The budget breakdown can be found in the bulletin oficial and information on program costs is routinely covered in other information sources like Chequeado and the financial papers like Cronista as well as ministry of economy pages...which are even better informed than I! ;-)

Personally I have nothing against the concept of energy subsidies for those that need it - I am actually proud that Argentina has a system that in theory gives access to the basics to everyone. But I don't see why my monthly Edenor bill comes with a big "Consumo Con Subsidio Del Estado Nacional" written across it (as they did 7 years ago) when I (like millions of others) have the means to pay full price, even if I won't like that or would rather spend that money on brunch, sweet-treats, vacations, wine or clothes...

Perhaps putting all those state employees to work (which already cost a few billion anyway) doing means testing and formalising the economy would result in chopping billions off that energy subsidy, amongst the others.
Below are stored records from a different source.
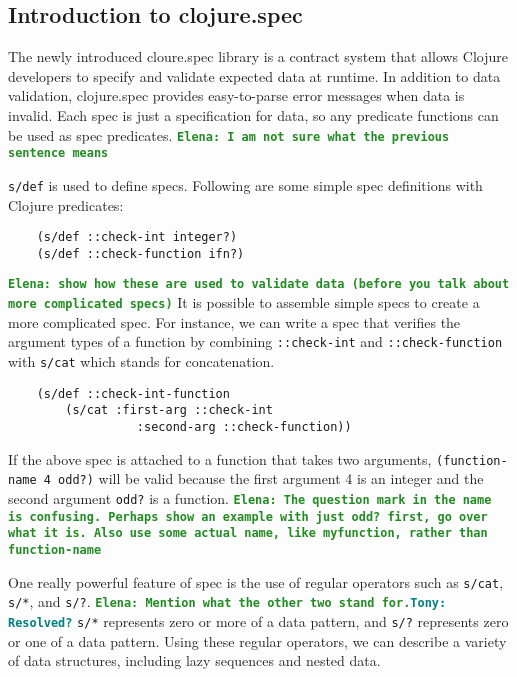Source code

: \documentclass[12pt]{article}
\newcommand{\comment}[1]{{\bf \tt  {#1}}}
\newcommand{\emcomment}[1]{\textcolor{ForestGreen}{\comment{Elena: {#1}}}}
\newcommand{\tscomment}[1]{\textcolor{Teal}{\comment{Tony: {#1}}}}
\begin{document}
	\subsection{Introduction to clojure.spec}
	The newly introduced cloure.spec library is a contract system that allows Clojure developers to specify and validate expected data 
	at runtime. In addition to data validation, clojure.spec provides easy-to-parse error messages when data is invalid. Each spec is just a 				 
	specification for data, so any predicate functions can be used as spec predicates. 
	\emcomment{I am not sure what the previous sentence means}

	\texttt{s/def} is used to define specs. Following are 
	some simple spec definitions with Clojure predicates:
	\begin{verbatim}
	(s/def ::check-int integer?)
	(s/def ::check-function ifn?)
	\end{verbatim}
	\emcomment{show how these are used to validate data (before you talk about more complicated specs)}
	It is possible to assemble simple specs to create a more complicated spec. For instance, we can write a spec that verifies 
	the argument types of a function by combining \texttt{::check-int} and \texttt{::check-function} with \texttt{s/cat} 
	which stands for concatenation. 
	\begin{verbatim}
	(s/def ::check-int-function 
		(s/cat :first-arg ::check-int 
		          :second-arg ::check-function))
	\end{verbatim}
	If the above spec is attached to a function that takes two arguments, {\tt (function-name 4 odd?)} will be valid because 
	the first argument 4 is an integer and the second argument {\tt odd?} is a function.
	\emcomment{The question mark in the name is confusing. Perhaps show an example with just odd? first, go over what it is. 
	Also use some actual name, like myfunction, rather than function-name}
	
	One really powerful feature of spec is the use of regular operators such as \texttt{s/cat}, \texttt{s/*}, and \texttt{s/?}. 
	\emcomment{Mention what the other two stand for.}\tscomment{Resolved?}
	\texttt{s/*} represents zero or more of a data pattern, and \texttt{s/?} represents zero or one of a data pattern.
	Using these regular operators, we can describe a variety of data structures, including lazy sequences and nested data. 
\end{document}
Or perhaps it is just easier for an inept or clientelista government to harp on with rhetoric like it's the $6bn spent on servicing public debt that is the real problem facing government accounts rather than aggravating millions of swing-voting middle and working class supporters?
Or perhaps even more cynically, with more things to spend money on, there are more opportunities to steal it without anyone really noticing its gone.